Segment Start: Provided records

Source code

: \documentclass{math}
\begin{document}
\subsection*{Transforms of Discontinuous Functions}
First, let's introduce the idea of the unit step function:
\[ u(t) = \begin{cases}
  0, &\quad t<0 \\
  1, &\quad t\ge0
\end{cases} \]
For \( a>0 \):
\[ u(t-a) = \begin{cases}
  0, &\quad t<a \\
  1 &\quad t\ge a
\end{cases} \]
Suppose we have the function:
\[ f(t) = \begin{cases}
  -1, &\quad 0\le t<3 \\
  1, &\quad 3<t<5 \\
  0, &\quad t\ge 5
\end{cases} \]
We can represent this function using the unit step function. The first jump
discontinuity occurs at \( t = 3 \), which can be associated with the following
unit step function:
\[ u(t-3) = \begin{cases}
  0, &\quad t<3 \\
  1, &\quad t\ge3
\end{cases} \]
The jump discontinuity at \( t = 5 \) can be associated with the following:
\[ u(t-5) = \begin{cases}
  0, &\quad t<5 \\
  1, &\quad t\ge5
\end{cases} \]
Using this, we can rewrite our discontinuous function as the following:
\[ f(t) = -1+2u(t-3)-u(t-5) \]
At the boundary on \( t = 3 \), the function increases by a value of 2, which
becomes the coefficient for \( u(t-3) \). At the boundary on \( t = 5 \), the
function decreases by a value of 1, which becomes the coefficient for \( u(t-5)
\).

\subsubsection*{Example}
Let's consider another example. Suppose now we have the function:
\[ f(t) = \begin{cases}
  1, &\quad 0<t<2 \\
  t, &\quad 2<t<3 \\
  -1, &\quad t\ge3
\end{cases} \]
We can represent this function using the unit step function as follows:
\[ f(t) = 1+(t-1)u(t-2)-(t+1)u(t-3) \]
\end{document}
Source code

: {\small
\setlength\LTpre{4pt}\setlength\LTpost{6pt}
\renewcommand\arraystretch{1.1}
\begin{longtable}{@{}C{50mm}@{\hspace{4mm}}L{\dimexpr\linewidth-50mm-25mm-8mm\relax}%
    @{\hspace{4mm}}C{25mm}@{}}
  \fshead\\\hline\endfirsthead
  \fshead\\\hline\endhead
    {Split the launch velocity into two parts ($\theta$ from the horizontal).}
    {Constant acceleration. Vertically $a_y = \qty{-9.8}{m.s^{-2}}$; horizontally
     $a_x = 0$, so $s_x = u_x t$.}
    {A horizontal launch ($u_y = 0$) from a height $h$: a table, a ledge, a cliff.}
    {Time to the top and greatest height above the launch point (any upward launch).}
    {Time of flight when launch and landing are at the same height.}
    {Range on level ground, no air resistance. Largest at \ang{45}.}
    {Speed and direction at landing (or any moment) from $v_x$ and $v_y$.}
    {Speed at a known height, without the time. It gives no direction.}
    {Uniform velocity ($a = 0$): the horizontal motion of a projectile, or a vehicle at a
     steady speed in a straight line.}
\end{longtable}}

Segment End: Provided records

» Goal of the exercise:
Scan the data above and copy every line with "following" in it.

» Response for this exercise:
discontinuity occurs at \( t = 3 \), which can be associated with the following
The jump discontinuity at \( t = 5 \) can be associated with the following:
Using this, we can rewrite our discontinuous function as the following:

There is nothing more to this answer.